In Ripple, you can transact purely in IOUs all day, every day, without touching XRPs for anything else than the fees. This ties to the central value proposition of XRPs – being the universal medium of exchange.
The following graph is meant to illustrate how a distributed currency network compares to XRP as medium of exchange.
In short, the problem is as follows. If you have many different currencies on the network, you can have potentially a very large number of markets between those currencies (mathematically, twice as many markets as there are currencies).
This means you would have to have a lot of market makers providing liquidity to every market. However, if everyone agreed to use XRPs as the common currency, you would only need to make one market per currency – between that currency and XRP.
At the moment, it looks like that is the case – the major markets on the Ripple network are all trading XRPs for the various currencies issued on the network.
The main advantages given for XRPs being better than IOUs are:
  • XRPs are acceptable by anyone on the Ripple network
  • There are no extra transfer or trade fees on XRPs
  • XRPs have no counterparty risk.
However, there are also some drawbacks to XRPs, even not counting the coin distribution and centralization. Just because someone can receive XRPs, doesn’t mean they’ll want to settle in XRPs. The network just essentially forces everyone to have an unlimited trust line to XRPs, even if they wouldn’t want to hold them.
XRPs might be a decent universal currency for people that want to hold XRPs, but that might not be ideal for banks or big institutions.
That’s why we see networks like Corda, or even Interledger Protocol (also developed by Ripple Labs), that don’t rely on a native cryptocurrency gaining traction, while the best example of a real-world application relying on a crypto token in the middle is Abra. Creating a universal, international settlement currency was the idea behind bitcoin, and you don’t really see banks using it for that cause.
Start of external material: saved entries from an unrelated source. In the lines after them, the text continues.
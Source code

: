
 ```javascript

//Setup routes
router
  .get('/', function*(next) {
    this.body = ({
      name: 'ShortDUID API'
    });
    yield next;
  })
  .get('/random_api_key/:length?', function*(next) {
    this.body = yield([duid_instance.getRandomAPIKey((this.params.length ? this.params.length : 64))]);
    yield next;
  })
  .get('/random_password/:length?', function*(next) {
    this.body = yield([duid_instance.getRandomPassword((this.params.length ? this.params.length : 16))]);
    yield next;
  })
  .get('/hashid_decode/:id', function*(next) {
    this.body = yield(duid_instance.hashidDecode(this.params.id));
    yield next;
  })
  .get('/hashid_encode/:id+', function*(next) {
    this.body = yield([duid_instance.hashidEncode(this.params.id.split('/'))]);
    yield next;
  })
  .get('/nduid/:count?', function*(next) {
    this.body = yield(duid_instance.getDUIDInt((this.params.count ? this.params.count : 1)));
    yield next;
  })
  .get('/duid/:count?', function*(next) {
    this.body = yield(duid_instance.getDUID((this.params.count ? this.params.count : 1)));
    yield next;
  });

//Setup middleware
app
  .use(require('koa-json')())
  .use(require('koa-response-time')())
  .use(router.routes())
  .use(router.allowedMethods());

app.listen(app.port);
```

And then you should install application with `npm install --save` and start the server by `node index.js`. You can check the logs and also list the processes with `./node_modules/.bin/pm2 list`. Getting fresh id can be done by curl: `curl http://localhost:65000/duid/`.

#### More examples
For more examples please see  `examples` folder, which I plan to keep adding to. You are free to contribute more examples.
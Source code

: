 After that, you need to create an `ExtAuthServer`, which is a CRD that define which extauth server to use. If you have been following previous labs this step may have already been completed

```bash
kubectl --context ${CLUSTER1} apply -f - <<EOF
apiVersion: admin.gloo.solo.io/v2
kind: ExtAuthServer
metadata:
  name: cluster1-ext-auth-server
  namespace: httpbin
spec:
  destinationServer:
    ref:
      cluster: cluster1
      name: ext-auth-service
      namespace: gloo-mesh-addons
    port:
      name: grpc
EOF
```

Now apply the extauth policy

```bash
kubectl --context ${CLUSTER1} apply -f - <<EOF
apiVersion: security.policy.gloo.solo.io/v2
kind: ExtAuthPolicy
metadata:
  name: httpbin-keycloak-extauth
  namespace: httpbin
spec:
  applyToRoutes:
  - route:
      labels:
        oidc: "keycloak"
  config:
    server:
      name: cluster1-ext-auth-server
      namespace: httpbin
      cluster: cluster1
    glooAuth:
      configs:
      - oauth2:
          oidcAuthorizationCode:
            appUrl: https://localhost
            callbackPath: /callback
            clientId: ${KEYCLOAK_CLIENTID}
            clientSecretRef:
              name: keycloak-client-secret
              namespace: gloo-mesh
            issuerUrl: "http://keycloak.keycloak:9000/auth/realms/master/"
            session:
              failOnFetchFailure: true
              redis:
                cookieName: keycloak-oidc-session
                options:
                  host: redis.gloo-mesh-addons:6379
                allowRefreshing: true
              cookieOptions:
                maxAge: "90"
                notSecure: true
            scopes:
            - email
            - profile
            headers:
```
Openness Allows Vulnerabilities

The openness with which the Ripple network operates has,  also allowed for vulnerabilities to develop. Researchers at Purdue University have found that, although the core of the network remains highly liquid, that the structure also allows for attacks on certain nodes within the network to cripple some users’ access to funds. In fact, some 50,000 wallets may be immediately at risk if such an attack were to occur. However, the researchers suggest that the fact that they have been able to detect weaknesses in Ripple’s system is actually a good thing, as the conventional world of banking often lacks transparency in this regard. Having identified those weaknesses, Ripple’s developers may be able to work to correct them.

Conclusion

Besides these problems with Ripple (premined, centralized, etc.), there are a few more. Ripple works closely with banks, which repels all those interested in investing in and supporting technology in order to dismantle the current financial system. Ripple is also very weak on anonymity & it’s openness is also an issue (although are making efforts to change that).